He said many want to eliminate a stressful commute.

“For others, working from home, even one or two days a week, can be the make or break of being able to stay in their job,” he added.


It can require self-discipline not to play with your pets all day. Photo: Getty

However for some people the reality of working from home does not match the dream, said Mr Deligiannis.

“Some home workers feel isolated from their team and colleagues, and it takes self-discipline in order to get through a to-do list rather than take the dog for a walk.”

Emma Wilson, a former business manager with the Queensland government, said deciding to work from home was the best decision she’s ever made.

In the end, quitting her well-paid job after 10 years boiled down to much more than money.

“The money was great but there was no job satisfaction. I wasn’t enjoying what I was doing,” she said.

Ms Wilson now runs a remote secretarial services business from home and hasn’t looked back.

As a self-proclaimed introvert, she said loneliness hasn’t been a problem. But sometimes keeping the work/life balance in check is a challenge.

“It can be all-encompassing – you have to make time to have a life,” she said.

About nine years on, Ms Wilson has just matched her former salary.
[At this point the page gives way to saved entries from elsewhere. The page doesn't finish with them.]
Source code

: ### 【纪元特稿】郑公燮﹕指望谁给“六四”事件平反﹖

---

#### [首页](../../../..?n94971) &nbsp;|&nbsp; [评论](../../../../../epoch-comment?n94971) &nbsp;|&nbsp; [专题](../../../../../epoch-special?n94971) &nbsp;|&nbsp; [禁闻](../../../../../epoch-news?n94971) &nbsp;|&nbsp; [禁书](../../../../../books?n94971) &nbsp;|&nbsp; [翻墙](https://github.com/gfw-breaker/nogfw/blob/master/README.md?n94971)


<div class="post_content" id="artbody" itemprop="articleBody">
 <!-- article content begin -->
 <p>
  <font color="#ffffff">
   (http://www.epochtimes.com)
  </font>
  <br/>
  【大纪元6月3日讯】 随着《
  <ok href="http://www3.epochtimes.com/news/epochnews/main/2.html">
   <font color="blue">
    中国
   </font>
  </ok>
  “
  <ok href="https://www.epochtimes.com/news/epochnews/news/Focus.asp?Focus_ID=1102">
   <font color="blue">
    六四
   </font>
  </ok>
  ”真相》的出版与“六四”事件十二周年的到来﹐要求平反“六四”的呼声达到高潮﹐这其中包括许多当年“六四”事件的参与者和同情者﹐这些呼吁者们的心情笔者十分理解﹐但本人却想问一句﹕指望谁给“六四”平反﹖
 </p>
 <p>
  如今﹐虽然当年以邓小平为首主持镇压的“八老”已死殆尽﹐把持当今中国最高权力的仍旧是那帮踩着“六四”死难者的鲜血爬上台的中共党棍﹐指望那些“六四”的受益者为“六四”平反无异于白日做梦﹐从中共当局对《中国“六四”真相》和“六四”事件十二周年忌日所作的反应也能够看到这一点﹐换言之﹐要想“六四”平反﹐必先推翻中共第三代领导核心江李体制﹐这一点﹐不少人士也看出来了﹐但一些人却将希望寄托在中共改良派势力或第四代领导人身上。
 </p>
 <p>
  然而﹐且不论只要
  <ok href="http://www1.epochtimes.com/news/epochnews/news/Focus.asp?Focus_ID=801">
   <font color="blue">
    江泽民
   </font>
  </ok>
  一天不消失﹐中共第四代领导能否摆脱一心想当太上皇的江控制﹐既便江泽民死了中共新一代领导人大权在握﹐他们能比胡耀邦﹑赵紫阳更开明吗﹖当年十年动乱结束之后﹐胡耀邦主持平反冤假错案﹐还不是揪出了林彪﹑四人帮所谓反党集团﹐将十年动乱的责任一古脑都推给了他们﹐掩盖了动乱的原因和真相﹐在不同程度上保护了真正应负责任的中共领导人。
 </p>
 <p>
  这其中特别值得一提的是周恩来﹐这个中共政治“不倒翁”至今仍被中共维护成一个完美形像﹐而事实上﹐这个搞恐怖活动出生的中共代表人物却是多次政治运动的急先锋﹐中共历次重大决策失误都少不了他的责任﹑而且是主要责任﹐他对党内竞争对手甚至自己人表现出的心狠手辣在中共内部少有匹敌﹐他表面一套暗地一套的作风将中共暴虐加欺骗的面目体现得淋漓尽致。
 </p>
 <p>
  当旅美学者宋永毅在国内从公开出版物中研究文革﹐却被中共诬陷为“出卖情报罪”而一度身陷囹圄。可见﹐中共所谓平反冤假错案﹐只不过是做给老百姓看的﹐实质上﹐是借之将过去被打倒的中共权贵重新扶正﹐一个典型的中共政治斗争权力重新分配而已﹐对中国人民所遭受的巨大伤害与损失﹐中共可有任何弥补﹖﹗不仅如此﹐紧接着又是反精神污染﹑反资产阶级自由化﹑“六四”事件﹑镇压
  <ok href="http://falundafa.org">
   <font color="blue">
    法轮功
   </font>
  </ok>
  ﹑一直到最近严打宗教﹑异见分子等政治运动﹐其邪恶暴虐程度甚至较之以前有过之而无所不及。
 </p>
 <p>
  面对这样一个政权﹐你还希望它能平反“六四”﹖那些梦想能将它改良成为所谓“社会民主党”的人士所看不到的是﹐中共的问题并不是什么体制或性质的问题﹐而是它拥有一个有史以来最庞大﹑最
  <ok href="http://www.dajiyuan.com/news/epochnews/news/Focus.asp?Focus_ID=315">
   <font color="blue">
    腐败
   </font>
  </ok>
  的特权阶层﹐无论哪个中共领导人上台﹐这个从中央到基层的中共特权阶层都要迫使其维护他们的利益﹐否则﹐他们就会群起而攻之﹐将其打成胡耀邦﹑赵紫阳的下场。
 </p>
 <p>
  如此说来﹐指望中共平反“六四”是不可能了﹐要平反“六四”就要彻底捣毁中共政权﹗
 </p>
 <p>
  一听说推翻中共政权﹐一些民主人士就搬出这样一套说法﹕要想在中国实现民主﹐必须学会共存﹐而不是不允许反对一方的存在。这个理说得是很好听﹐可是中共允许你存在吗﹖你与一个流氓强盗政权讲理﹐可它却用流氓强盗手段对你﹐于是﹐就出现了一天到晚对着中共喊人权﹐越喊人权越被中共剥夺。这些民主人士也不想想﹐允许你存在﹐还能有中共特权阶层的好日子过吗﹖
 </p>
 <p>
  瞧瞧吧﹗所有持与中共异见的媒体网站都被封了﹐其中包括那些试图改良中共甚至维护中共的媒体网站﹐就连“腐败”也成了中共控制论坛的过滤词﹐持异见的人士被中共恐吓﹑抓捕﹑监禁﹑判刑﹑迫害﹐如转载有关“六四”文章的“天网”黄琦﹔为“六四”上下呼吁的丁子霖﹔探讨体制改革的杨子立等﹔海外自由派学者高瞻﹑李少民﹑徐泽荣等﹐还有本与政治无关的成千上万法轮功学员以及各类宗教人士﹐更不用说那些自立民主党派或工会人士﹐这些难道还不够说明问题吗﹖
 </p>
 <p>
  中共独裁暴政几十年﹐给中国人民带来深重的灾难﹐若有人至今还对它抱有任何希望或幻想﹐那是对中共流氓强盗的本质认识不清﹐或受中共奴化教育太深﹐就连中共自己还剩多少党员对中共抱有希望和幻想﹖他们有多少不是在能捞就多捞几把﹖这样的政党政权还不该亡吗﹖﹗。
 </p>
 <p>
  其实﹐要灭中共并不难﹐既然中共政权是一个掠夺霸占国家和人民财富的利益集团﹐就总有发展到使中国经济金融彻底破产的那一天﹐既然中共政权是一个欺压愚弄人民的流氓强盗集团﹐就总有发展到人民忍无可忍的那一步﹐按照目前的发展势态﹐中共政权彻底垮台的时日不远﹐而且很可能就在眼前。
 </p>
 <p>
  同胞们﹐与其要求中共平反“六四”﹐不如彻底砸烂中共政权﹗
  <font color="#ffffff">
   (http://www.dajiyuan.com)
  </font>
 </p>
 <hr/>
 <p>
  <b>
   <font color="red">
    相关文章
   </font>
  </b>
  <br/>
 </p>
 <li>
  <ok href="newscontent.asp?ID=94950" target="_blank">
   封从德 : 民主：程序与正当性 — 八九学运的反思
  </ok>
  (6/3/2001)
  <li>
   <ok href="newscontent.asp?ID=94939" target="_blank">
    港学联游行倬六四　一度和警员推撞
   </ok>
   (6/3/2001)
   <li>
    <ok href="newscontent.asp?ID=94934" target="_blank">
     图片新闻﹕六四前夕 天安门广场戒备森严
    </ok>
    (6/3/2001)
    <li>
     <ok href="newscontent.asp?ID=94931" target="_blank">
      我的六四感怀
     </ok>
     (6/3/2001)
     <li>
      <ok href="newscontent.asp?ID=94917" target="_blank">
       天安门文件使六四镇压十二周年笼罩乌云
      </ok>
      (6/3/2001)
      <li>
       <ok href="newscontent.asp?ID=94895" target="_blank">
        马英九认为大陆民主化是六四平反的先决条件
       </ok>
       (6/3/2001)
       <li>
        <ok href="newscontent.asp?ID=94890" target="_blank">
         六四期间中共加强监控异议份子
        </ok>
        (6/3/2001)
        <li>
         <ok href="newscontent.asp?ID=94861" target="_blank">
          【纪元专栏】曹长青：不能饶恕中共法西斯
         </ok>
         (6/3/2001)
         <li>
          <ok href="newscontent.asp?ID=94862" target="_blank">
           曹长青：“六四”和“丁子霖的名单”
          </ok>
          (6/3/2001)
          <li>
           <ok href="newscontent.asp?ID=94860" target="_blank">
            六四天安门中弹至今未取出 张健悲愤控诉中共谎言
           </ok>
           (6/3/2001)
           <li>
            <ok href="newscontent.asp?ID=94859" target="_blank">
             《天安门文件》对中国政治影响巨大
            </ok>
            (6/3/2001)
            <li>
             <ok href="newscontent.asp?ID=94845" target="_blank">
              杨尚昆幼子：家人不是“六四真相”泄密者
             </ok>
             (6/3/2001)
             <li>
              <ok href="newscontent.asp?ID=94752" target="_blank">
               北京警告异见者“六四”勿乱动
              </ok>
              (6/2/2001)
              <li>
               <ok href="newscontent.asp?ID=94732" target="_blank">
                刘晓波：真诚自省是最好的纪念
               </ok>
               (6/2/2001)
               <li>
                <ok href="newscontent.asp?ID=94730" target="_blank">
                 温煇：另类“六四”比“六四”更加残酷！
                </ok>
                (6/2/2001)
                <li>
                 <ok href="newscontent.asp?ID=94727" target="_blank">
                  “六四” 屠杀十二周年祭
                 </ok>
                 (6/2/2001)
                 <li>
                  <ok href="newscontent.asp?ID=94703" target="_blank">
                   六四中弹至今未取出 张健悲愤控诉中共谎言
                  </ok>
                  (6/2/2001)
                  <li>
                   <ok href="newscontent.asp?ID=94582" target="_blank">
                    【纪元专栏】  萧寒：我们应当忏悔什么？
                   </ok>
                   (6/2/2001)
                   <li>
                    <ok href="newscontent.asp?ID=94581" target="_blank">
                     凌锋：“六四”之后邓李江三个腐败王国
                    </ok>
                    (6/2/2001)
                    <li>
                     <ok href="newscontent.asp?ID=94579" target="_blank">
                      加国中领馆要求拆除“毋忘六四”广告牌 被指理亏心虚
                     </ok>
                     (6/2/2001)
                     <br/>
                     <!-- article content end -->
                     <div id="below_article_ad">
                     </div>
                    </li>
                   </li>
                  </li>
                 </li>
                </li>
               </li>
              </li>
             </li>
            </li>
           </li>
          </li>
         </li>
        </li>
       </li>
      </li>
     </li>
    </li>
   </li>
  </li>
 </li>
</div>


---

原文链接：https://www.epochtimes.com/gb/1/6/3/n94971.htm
Others, such as Eugenie Pepper, who co-owns babywear business Plum, say working from home has both benefits and challenges.

While the business has its own offices, she mostly chooses to work from home for the flexibility, and to allow her to juggle her children and work.

“The benefits are I don’t have to dress up for work, I don’t have to commute and I can work my own hours,” said Ms Pepper.

“I can take time out to be there if my kids need me and I can work at night once my kids go to bed.”


For some people, quitting the office comes down to more than just money. Photo: Getty

But she admitted it can be difficult to stay motivated.

“If I have tedious tasks that I just can’t face I occasionally go into the office to get them done as I really go into the flow much easier at work in the office environment with less things to distract me – like cleaning the house.”

Freelance writer Amelia Barnes arguably has the best of both worlds. She works in the office with a PR agency two days a week, and spends the other three days freelance writing from home.

Ms Barnes said she originally took the office job for the security of a guaranteed income, but now enjoys the interaction and sense of camaraderie with her workmates.

“My freelance work is now quite stable, so the main reason I keep both jobs is for the balance, rather than any financial gain,” she said.

“I’m also quite a homebody and introverted person by nature, so unless I’m forced to leave the house I’m likely to spend the whole day without speaking to anyone.”

Jay Chubb, owner of Melbourne’s Nest Coworking, said the movement towards working from home hasn’t created the productivity boom that many expected.

“The isolation leads people to seek connection online, and end up on Facebook too much,” he said.

Mr Chubb said the number of coworking spaces across the world has almost doubled in the past two years, and there are more small business owners, freelancers and digital knowledge workers than ever.

“The workforce is changing, even companies these days understand that productivity is an individual thing for many workers. Flexibility is functional,” he said.